Our Founding Fathers were imperfect human beings. The people who run our modern country are imperfect human beings. There exists both a good side and a dark side to our national heroes. Take Thomas Jefferson for example. Jefferson wrote “We hold these truths to be self-evident, that all men are created equal…” in the Declaration of Independence and then went home to the slaves he owned on his Monticello plantation.

Imperfect human beings.

So what the hell happened in 1763?

The American Revolution started.

Well, maybe not officially but that was the year the bellwether event that instigated the colonies to eventually declare their freedom occurred. On October 7, 1763, triggered by the loss of many strategic forts in the Ohio Valley that year to a loosely bound confederation of Indian tribes led by the Odawa leader, Pontiac, King George III issued the Royal Proclamation of 1763. After obtaining the land west of the Appalachian Mountains as part of their victory over the French in the French and Indian War, Great Britain attempted to appease and stop further confrontation with the Native tribes of the Ohio Valley, outlawed white settlement in those regions. The white British colonists were furious. King George III, sitting on his throne an ocean away, outlawed their expansion to the prime real estate of the frontier.  

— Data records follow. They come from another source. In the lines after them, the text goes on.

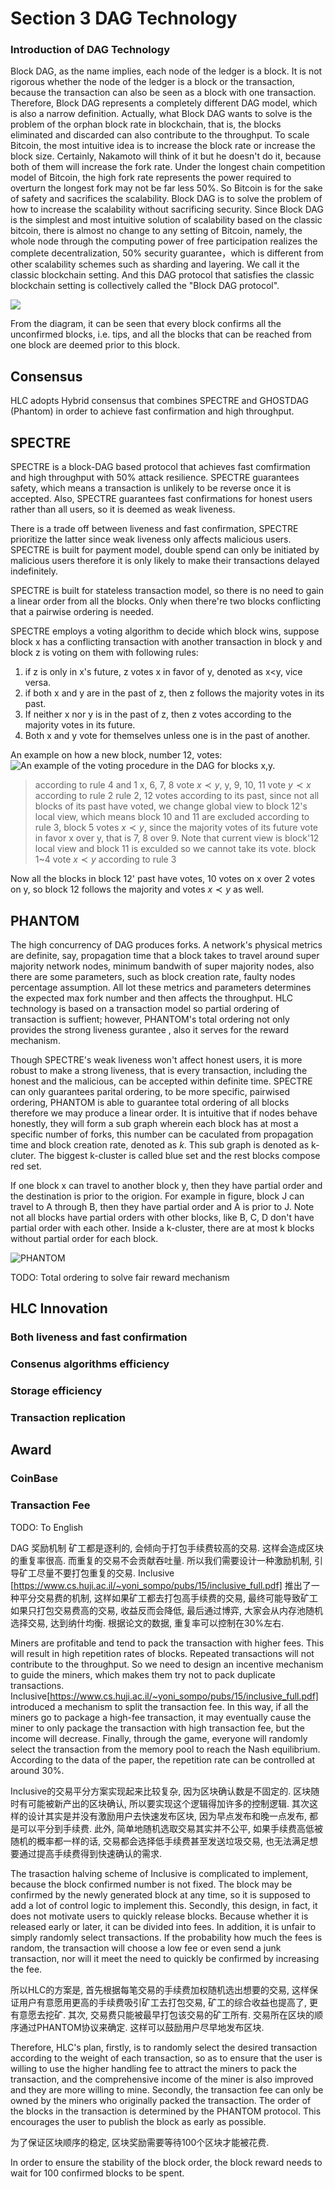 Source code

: 
# Section 3 DAG Technology
### Introduction of DAG Technology

Block DAG, as the name implies, each node of the ledger is a block. It is not rigorous whether the node of the ledger is a block or the transaction, because the transaction can also be seen as a block with one transaction. Therefore, Block DAG represents a completely different DAG model, which is also a narrow definition. Actually, what Block DAG wants to solve is the problem of the orphan block rate in blockchain, that is, the blocks eliminated and discarded can also contribute to the throughput. To scale Bitcoin, the most intuitive idea is to increase the block rate or increase the block size. Certainly, Nakamoto will think of it but he doesn't do it, because both of them will increase the fork rate. Under the longest chain competition model of Bitcoin, the high fork rate represents the power required to overturn the longest fork may not be far less 50%. So Bitcoin is for the sake of safety and sacrifices the scalability. Block DAG is to solve the problem of how to increase the scalability without sacrificing security. Since Block DAG is the simplest and most intuitive solution of scalability based on the classic bitcoin, there is almost no change to any setting of Bitcoin, namely, the whole node through the computing power of free participation realizes the complete decentralization, 50% security guarantee，which is different from other scalability schemes such as sharding and layering. We call it the classic blockchain setting. And this DAG protocol that satisfies the classic blockchain setting is collectively called the "Block DAG protocol".  

![](https://cdn-images-1.medium.com/max/1600/1*AIn97mEZKvgcrZn8SmXRzw.png)

From the diagram, it can be seen that every block confirms all the unconfirmed blocks, i.e. tips, and all the blocks that can be reached from one block are deemed prior to this block.

## Consensus
HLC adopts Hybrid consensus that combines SPECTRE and GHOSTDAG (Phantom) in order to achieve fast confirmation and  high throughput. 

## SPECTRE  

SPECTRE is a block-DAG based protocol  that achieves fast comfirmation and high throughput with 50% attack resilience.  SPECTRE guarantees safety, which means  a transaction is unlikely to be reverse once it is accepted. Also, SPECTRE guarantees fast confirmations for honest users rather than all users, so it is deemed as weak liveness.

There is a trade off between liveness and fast confirmation, SPECTRE prioritize the latter since weak liveness only affects malicious users. SPECTRE is built for payment model,  double spend can only be initiated by malicious users therefore it is only  likely to make their transactions delayed indefinitely.

SPECTRE is built for stateless transaction model, so there is no need to gain a linear order from all the blocks. Only when there're two blocks conflicting that a pairwise ordering is needed. 

SPECTRE employs a voting algorithm to decide which block wins, suppose block x has a conflicting transaction with another transaction in block y and block z is voting on them with following rules:

1. if z is only in x's future, z votes x in favor of y, denoted as x<y, vice versa.
2. if both x and y are in the past of z, then z follows the majority votes in its past.
3. If neither x nor y is in the past of z, then z votes according to the  majority votes in its future.
4. Both x and y vote for themselves unless one is in the past of another.


An example on how a new block, number 12, votes:
![An example of the voting procedure in the DAG for blocks x,y.](https://cdn-images-1.medium.com/max/1600/1*q82YuxF11M7LnxWWEkQzUw.png)


>  according to rule 4 and 1 x, 6, 7, 8 vote $x \prec y$, y, 9, 10, 11 vote $y \prec x$
> according to rule 2 rule 2, 12 votes according to its past, since not all blocks of its past have voted,  we change global view to block 12's local view, which means block 10 and 11 are excluded
> according to rule 3, block 5 votes $x \prec y$, since the majority votes of its future vote in favor x over y, that is  7, 8 over 9.  Note that current view is block'12 local view and block 11 is exculded so we cannot take its vote.
> block 1~4 vote $x \prec y$ according to rule 3

Now all the blocks in block 12' past have votes, 10 votes on x over 2 votes on y, so block 12 follows the majority and votes $x \prec y$ as well.

## PHANTOM

The high concurrency of DAG produces forks. A network's physical metrics are definite, say, propagation time that a block takes to travel around super majority network nodes, minimum bandwith of super majority nodes, also there are some parameters, such as block creation rate, faulty nodes percentage assumption. All lot these metrics and parameters determines the expected max fork number and then affects the throughput. HLC technology is based on a transaction model so partial ordering of transaction is suffient; however, PHANTOM's total ordering not only provides the strong liveness gurantee , also it serves for the reward mechanism. 

Though SPECTRE's weak liveness won't affect honest users, it is more robust to make a strong liveness, that is every transaction, including the honest and the malicious,  can be accepted within definite time. SPECTRE can only guarantees parital ordering, to be more specific, pairwised ordering, PHANTOM is able to guarantee total ordering of all  blocks therefore we may produce a linear order. It is intuitive that if  nodes behave honestly, they will form a sub graph wherein each block has at most a specific number of forks, this number can be caculated from propagation time and block creation rate, denoted as $k$. This sub graph is denoted as k-cluter.  The biggest k-cluster is called  blue set and the rest blocks compose red set.

If one block x can travel to another block y, then they have partial order and the destination is prior to the origion. For example in figure, block J can travel to A through B, then they have partial order and A is prior to J. Note not all blocks have partial orders with other blocks, like B, C, D don't have partial order with each other. Inside a k-cluster, there are at most k blocks without partial order for each block. 
 
![PHANTOM](https://cdn-images-1.medium.com/max/1200/1*bjxmg-HgBF7I_0YmkEpoHg.png)

TODO: Total ordering to solve fair reward mechanism

## HLC Innovation
### Both liveness and fast confirmation
### Consenus algorithms efficiency
### Storage efficiency
### Transaction replication

## Award
### CoinBase
### Transaction Fee
TODO: To English

DAG 奖励机制
矿工都是逐利的, 会倾向于打包手续费较高的交易. 这样会造成区块的重复率很高. 而重复的交易不会贡献吞吐量. 所以我们需要设计一种激励机制, 引导矿工尽量不要打包重复的交易. Inclusive [https://www.cs.huji.ac.il/~yoni_sompo/pubs/15/inclusive_full.pdf] 推出了一种平分交易费的机制, 这样如果矿工都去打包高手续费的交易, 最终可能导致矿工如果只打包交易费高的交易, 收益反而会降低, 最后通过博弈, 大家会从内存池随机选择交易, 达到纳什均衡. 根据论文的数据, 重复率可以控制在30%左右.  

Miners are profitable and tend to pack the transaction with higher fees. This will result in high repetition rates of blocks. Repeated transactions will not contribute to the throughput. So we need to design an incentive mechanism to guide the miners, which makes them try not to pack duplicate transactions. Inclusive[https://www.cs.huji.ac.il/~yoni_sompo/pubs/15/inclusive_full.pdf] introduced a mechanism to split the transaction fee. In this way, if all the miners go to package a high-fee transaction, it may eventually cause the miner to only package the transaction with high transaction fee, but the income will decrease. Finally, through the game, everyone will randomly select the transaction from the memory pool to reach the Nash equilibrium. According to the data of the paper, the repetition rate can be controlled at around 30%.
 
Inclusive的交易平分方案实现起来比较复杂, 因为区块确认数是不固定的. 区块随时有可能被新产出的区块确认, 所以要实现这个逻辑得加许多的控制逻辑. 其次这样的设计其实是并没有激励用户去快速发布区块, 因为早点发布和晚一点发布, 都是可以平分到手续费. 此外, 简单地随机选取交易其实并不公平, 如果手续费高低被随机的概率都一样的话, 交易都会选择低手续费甚至发送垃圾交易, 也无法满足想要通过提高手续费得到快速确认的需求.  

The trasaction halving scheme of Inclusive is complicated to implement, because the block confirmed number is not fixed. The block may be confirmed by the newly generated block at any time, so it is supposed to add a lot of control logic to implement this. Secondly, this design, in fact, it does not motivate users to quickly release blocks. Because whether it is released early or later, it can be divided into fees. In addition, it is unfair to simply randomly select transactions. If the probability how much the fees is random, the transaction will choose a low fee or even send a junk transaction, nor will it meet the need to quickly be confirmed by increasing the fee.

所以HLC的方案是, 首先根据每笔交易的手续费加权随机选出想要的交易, 这样保证用户有意愿用更高的手续费吸引矿工去打包交易, 矿工的综合收益也提高了, 更有意愿去挖矿. 其次, 交易费只能被最早打包该交易的矿工所有. 交易所在区块的顺序通过PHANTOM协议来确定. 这样可以鼓励用户尽早地发布区块.

Therefore, HLC's plan, firstly, is to randomly select the desired transaction according to the weight of each transaction, so as to ensure that the user is willing to use the higher handling fee to attract the miners to pack the transaction, and the comprehensive income of the miner is also improved and they are more willing to mine. Secondly, the transaction fee can only be owned by the miners who originally packed the transaction. The order of the blocks in the transaction is determined by the PHANTOM protocol. This encourages the user to publish the block as early as possible.

为了保证区块顺序的稳定, 区块奖励需要等待100个区块才能被花费.   

In order to ensure the stability of the block order, the block reward needs to wait for 100 confirmed blocks to be spent.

Taxation without representation and freedom from tyranny are just a few examples we were given in history class as directly leading to the Revolution. These, however, seem to take a back seat to the accumulation of wealth emphasis by the colonists. They looked out over all those raw resources available in the new world and wanted them. Things really weren’t much different then than what we see today in America. Economics, especially lassoing as many of this new continent’s economic resources into one’s own possession, played an equal or greater role than the altruistic fight for our freedom from the oppression of King George III.

1776 was just the culmination of 13 years of frustration in the New World. 13 long years of watching the ripe apple just sit there on the western frontier inhabited by the “uncivilized” Native tribes.  

History. It’s much more fascinating when we step behind the curtain and get a look at the mechanisms behind the singular event.